Mas os pedidos da Confederação Nacional da Agricultura (CNA) ao Governo para ir mais longe não teve qualquer eco. Isto porque a autorização comunitária permitia que o Governo português participasse com um valor semelhante, elevando o financiamento até aos 30 milhões de euros. De acordo com o organismo, os apoios ao setor também deveriam chegar aos pequenos e médios produtores de uva. “Esta situação, sentida pelos pequenos e médios produtores um pouco por todo o país, assume particular gravidade na Região Demarcada do Douro, onde os agricultores/ viticultores estão sem perspetivas de conseguir escoar a produção, são milhares de explorações da agricultura familiar que estão em risco”, salienta e lembra que os apoios não podem ser atribuídos apenas aos que têm capacidade de destilar. Ainda assim, reconhece que esta medida da destilação “é bem-vinda”, desde que seja “bem aplicada, com critérios objetivos, controlada – impedindo a especulação – e a preços compensadores”, apesar de não chegar aos pequenos e médios produtores de uva que não produzem vinho.

Face a este cenário, a CNA tem vindo a reclamar a criação de uma medida extraordinária para apoiar financeiramente os pequenos e médios produtores de uva para vinho, “que são os que estão numa situação mais aflitiva, vendo as suas explorações em risco por não conseguirem escoar o fruto da sua vindima”. E além de medidas de caráter mais imediato, a confederação pede uma intervenção de forma estrutural no setor, nomeadamente através do fim da liberalização dos direitos de plantação da vinha na União Europeia e do controlo e limitação das importações desnecessárias de vinhos e de mostos, que inundam o mercado e criam dificuldades ao escoamento da produção nacional a preços justos. “A estas medidas devem somar-se a promoção das exportações e a abertura e reabertura de canais de escoamento da produção”, salienta. 

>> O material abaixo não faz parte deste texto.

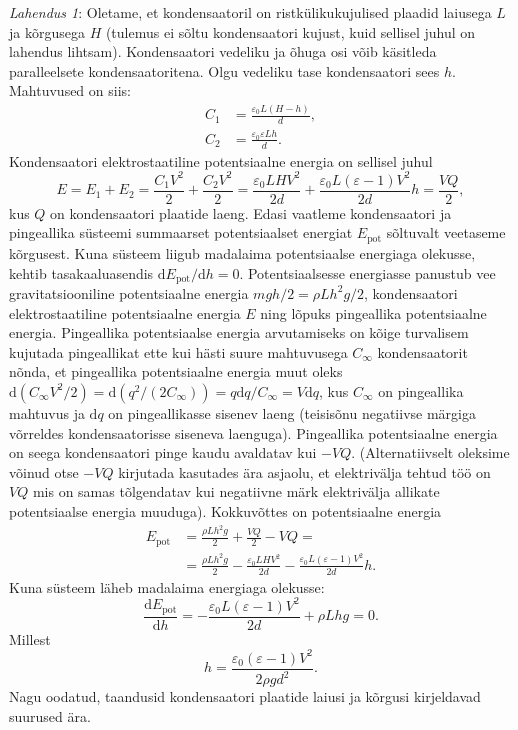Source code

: \documentclass[10pt]{article}
\begin{document}
\solu
\textit{Lahendus 1}:
Oletame, et kondensaatoril on ristkülikukujulised plaadid laiusega $L$ ja kõrgusega $H$ (tulemus ei sõltu kondensaatori kujust, kuid sellisel juhul on lahendus lihtsam). Kondensaatori vedeliku ja õhuga osi võib käsitleda paralleelsete kondensaatoritena. Olgu vedeliku tase kondensaatori sees $h$. Mahtuvused on siis:
\begin{align*}
C_1 &= \frac{\varepsilon_0 L (H-h)}{d},\\
C_2 &= \frac{\varepsilon_0 \varepsilon L h}{d}.
\end{align*}
Kondensaatori elektrostaatiline potentsiaalne energia on sellisel juhul $$E = E_1 + E_2 = \frac{C_ 1 V^2}{2} + \frac{C_ 2 V^2}{2} = \frac{\varepsilon_0 L H V^2}{2d} + \frac{\varepsilon_0 L (\varepsilon - 1) V^2}{2d}h = \frac{VQ}{2},$$
kus $Q$ on kondensaatori plaatide laeng. Edasi vaatleme kondensaatori ja pingeallika süsteemi summaarset potentsiaalset energiat $E_\mathrm{pot}$ sõltuvalt veetaseme kõrgusest. Kuna süsteem liigub madalaima potentsiaalse energiaga olekusse, kehtib tasakaaluasendis $\mathrm{d} E_\mathrm{pot} / \mathrm{d}h = 0$. Potentsiaalsesse energiasse panustub vee gravitatsiooniline potentsiaalne energia $mgh/2 = \rho L h^2 g/2$, kondensaatori elektrostaatiline potentsiaalne energia $E$ ning lõpuks pingeallika potentsiaalne energia. Pingeallika potentsiaalse energia arvutamiseks on kõige turvalisem kujutada pingeallikat ette kui hästi suure mahtuvusega $C_\infty$ kondensaatorit nõnda, et pingeallika potentsiaalne energia muut oleks $\mathrm{d}(C_\infty V^2/2) = \mathrm{d}(q^2/(2C_\infty)) = q\mathrm{d}q/C_\infty = V\mathrm{d}q$, kus $C_\infty$ on pingeallika mahtuvus ja $\mathrm{d}q$ on pingeallikasse sisenev laeng (teisisõnu negatiivse märgiga võrreldes kondensaatorisse siseneva laenguga). Pingeallika potentsiaalne energia on seega kondensaatori pinge kaudu avaldatav kui $-VQ$. (Alternatiivselt oleksime võinud otse $-VQ$ kirjutada kasutades ära asjaolu, et elektrivälja tehtud töö on $VQ$ mis on samas tõlgendatav kui negatiivne märk elektrivälja allikate potentsiaalse energia muuduga). Kokkuvõttes on potentsiaalne energia
\begin{align*}
E_\mathrm{pot} &=  \frac{\rho L h^2 g}{2} + \frac{VQ}{2} - VQ =\\
&=\frac{\rho L h^2 g}{2} -\frac{\varepsilon_0 L H V^2}{2d} - \frac{\varepsilon_0 L (\varepsilon - 1) V^2}{2d}h.
\end{align*}
Kuna süsteem läheb madalaima energiaga olekusse:
\[
\frac{\mathrm{d}E_\mathrm{pot}}{\mathrm{d}h} = -\frac{\varepsilon_0 L (\varepsilon - 1) V^2}{2d} + \rho L h g = 0.
\]
Millest
\[
  h = \frac{\varepsilon_0 (\varepsilon - 1) V^2}{2 \rho g d^2}.
\]
Nagu oodatud, taandusid kondensaatori plaatide laiusi ja kõrgusi kirjeldavad suurused ära.
\end{document}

Soluções imediatas mas insuficientes

A ViniPortugal, embora possa reconhecer que o apoio à produção de álcool para fins industriais possa aliviar temporariamente a pressão sobre o setor vitivinícola, considera que essas medidas não são suficientes a longo prazo. “É necessário ir mais longe, promovendo uma reestruturação do setor que inclua a inovação na produção, a diversificação de mercados e uma maior aposta na sustentabilidade. Incentivar a modernização tecnológica, explorar novos canais de distribuição e exportação, e reforçar a promoção dos vinhos em mercados internacionais são passos essenciais para garantir a viabilidade e competitividade do setor no futuro. Também ao nível da rotulagem, deve ser aumentada a fiscalização, por forma a que os consumidores não sejam iludidos sobre a origem do vinho que estão a consumir”, diz o presidente Frederico Falcão ao i.

Já o presidente do Instituto da Vinha e do Vinho (IVV), Bernardo Gouvêa, chama a atenção para o facto da destilação ter sido a medida que se impunha, no mais curto prazo possível, dentro do que o quadro regulamentar que a União Europeia permite. “Há regras no mercado único europeu, que salvaguardam a descriminação concorrencial dos vinhos que circulam livremente em todos os países europeus. Mas a Comissão Europeia, ciente do contexto atual muito mais difícil, o qual afeta todos os países produtores europeus, já constituiu um grupo de trabalho para abordar a necessidade da reorientação do setor vitivinícola europeu, face às dificuldades atuais. Este grupo de trabalho irá reunir-se muito em breve, em Bruxelas”, salienta ao nosso jornal.